- TASK OBJECTIVE
Find the line with "Bootstrap, React.js, Node.js" in the entries below. Repeat it, every following line, and the line with "Here : [www.trendzinterior.in](https://www.trendzinterior.in)", exactly and with nothing added.

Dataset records
* * * * * * * * *

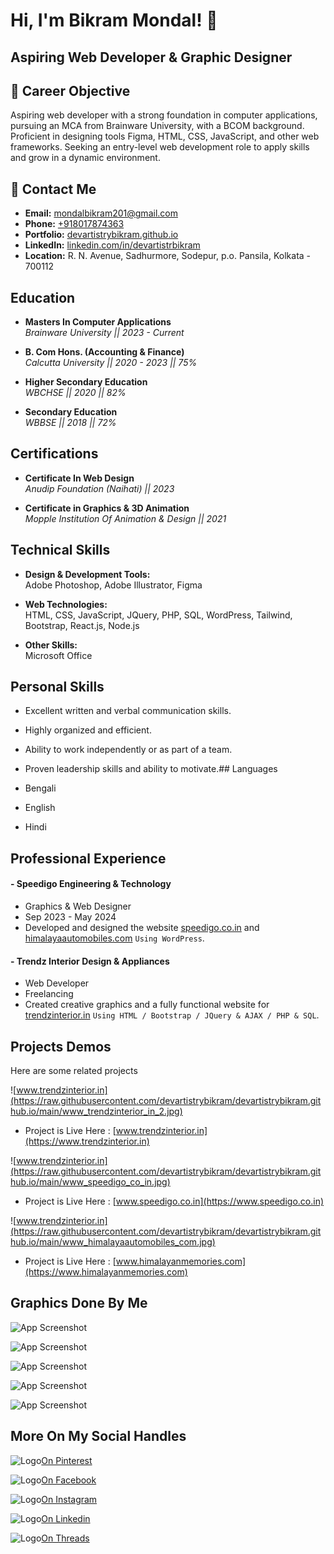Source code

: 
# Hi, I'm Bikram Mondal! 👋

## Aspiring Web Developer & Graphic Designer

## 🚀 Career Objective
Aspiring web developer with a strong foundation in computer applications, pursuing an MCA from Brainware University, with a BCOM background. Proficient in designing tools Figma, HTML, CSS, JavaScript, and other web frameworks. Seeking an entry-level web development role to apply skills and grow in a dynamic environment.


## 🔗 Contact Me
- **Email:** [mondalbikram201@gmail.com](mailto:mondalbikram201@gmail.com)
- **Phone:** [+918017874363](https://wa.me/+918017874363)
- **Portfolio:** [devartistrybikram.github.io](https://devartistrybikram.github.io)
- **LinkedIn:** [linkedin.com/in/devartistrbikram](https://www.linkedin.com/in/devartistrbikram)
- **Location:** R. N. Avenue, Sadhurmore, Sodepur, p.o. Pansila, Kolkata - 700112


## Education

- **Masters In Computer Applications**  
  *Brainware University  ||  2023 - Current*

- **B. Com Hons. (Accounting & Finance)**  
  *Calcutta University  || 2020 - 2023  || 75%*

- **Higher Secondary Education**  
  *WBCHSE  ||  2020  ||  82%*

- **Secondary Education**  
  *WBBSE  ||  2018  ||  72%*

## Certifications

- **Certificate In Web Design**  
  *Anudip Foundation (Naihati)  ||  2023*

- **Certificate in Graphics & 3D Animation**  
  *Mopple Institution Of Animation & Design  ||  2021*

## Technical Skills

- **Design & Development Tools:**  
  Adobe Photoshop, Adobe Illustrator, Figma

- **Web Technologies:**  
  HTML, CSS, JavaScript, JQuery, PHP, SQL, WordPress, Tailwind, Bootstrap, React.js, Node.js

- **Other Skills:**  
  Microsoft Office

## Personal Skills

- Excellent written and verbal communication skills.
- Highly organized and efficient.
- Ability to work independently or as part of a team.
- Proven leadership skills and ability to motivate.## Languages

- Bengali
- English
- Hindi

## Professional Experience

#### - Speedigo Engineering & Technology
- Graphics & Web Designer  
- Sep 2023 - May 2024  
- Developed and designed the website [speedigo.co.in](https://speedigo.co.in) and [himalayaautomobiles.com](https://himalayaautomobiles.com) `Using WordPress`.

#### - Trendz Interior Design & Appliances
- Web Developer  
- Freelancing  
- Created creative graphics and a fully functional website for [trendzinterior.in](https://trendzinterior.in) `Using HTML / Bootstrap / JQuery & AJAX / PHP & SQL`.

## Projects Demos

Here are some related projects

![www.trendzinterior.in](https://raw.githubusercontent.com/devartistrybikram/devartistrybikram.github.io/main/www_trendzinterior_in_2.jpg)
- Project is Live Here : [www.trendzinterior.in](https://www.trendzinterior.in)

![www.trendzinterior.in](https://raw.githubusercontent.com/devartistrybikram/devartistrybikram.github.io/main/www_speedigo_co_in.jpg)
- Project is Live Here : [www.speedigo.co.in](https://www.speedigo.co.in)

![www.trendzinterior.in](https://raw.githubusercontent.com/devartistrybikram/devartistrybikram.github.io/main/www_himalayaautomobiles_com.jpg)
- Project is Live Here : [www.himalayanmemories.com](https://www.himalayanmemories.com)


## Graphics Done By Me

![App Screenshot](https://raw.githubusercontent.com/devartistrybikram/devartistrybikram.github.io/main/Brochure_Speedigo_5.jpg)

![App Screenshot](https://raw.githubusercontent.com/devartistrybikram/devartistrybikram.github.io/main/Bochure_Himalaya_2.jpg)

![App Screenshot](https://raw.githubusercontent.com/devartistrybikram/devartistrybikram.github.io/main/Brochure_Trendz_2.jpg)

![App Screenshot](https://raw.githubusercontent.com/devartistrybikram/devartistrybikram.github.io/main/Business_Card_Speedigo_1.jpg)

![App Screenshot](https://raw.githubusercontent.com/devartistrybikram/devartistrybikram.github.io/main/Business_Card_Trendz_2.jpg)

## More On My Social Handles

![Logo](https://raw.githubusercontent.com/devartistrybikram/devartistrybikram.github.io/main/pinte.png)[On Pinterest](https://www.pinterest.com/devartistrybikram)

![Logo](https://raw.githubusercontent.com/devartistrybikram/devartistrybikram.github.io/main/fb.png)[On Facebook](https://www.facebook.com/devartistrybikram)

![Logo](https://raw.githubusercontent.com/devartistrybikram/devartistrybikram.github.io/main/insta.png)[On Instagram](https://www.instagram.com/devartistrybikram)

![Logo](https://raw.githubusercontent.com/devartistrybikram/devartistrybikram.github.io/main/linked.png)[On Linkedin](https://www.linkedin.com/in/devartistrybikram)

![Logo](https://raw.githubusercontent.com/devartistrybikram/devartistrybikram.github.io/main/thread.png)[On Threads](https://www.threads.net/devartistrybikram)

* * * * * * * * *

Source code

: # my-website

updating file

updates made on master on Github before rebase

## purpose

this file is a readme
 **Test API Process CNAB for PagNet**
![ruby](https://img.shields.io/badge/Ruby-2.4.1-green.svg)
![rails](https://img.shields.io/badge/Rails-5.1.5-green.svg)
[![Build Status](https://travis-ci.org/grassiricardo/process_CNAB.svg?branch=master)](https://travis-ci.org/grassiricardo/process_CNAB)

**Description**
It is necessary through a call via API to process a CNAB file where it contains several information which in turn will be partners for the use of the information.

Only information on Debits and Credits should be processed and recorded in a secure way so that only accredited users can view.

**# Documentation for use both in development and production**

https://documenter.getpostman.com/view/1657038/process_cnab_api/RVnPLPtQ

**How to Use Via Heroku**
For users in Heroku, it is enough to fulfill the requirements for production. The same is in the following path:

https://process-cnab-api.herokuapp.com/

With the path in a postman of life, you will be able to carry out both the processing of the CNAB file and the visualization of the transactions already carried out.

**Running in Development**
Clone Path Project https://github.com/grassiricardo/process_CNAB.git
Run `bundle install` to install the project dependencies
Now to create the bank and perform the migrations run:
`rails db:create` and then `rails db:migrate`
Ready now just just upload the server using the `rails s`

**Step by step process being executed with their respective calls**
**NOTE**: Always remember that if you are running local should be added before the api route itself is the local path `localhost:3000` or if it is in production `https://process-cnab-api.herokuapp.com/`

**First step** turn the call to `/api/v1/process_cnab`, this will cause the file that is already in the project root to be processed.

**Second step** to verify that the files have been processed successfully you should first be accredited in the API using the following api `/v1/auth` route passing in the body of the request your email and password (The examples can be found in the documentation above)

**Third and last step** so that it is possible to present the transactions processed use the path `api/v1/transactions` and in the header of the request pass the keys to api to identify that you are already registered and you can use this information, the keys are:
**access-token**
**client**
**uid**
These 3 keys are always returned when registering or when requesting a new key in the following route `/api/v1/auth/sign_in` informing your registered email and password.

* * * * * * * * *

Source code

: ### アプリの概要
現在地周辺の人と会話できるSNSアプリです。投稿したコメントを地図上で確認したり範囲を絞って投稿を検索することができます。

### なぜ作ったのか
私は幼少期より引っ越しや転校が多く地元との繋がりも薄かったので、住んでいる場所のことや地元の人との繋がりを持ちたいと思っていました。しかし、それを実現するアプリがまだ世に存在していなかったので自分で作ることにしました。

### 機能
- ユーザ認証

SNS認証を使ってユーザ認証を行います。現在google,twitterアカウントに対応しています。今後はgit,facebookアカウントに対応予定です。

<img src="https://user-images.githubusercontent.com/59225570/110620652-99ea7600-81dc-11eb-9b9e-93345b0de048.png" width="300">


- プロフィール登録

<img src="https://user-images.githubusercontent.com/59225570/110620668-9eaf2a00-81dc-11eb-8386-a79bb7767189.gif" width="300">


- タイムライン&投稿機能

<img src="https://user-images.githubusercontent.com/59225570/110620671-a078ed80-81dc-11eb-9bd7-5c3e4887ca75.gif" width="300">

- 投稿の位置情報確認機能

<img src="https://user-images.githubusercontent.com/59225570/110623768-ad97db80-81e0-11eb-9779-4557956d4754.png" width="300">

* * * * * * * * *

- OUTPUT OF THE TASK
  HTML, CSS, JavaScript, JQuery, PHP, SQL, WordPress, Tailwind, Bootstrap, React.js, Node.js

- **Other Skills:**  
  Microsoft Office

## Personal Skills

- Excellent written and verbal communication skills.
- Highly organized and efficient.
- Ability to work independently or as part of a team.
- Proven leadership skills and ability to motivate.## Languages

- Bengali
- English
- Hindi

## Professional Experience

#### - Speedigo Engineering & Technology
- Graphics & Web Designer  
- Sep 2023 - May 2024  
- Developed and designed the website [speedigo.co.in](https://speedigo.co.in) and [himalayaautomobiles.com](https://himalayaautomobiles.com) `Using WordPress`.

#### - Trendz Interior Design & Appliances
- Web Developer  
- Freelancing  
- Created creative graphics and a fully functional website for [trendzinterior.in](https://trendzinterior.in) `Using HTML / Bootstrap / JQuery & AJAX / PHP & SQL`.

## Projects Demos

Here are some related projects

![www.trendzinterior.in](https://raw.githubusercontent.com/devartistrybikram/devartistrybikram.github.io/main/www_trendzinterior_in_2.jpg)
- Project is Live Here : [www.trendzinterior.in](https://www.trendzinterior.in)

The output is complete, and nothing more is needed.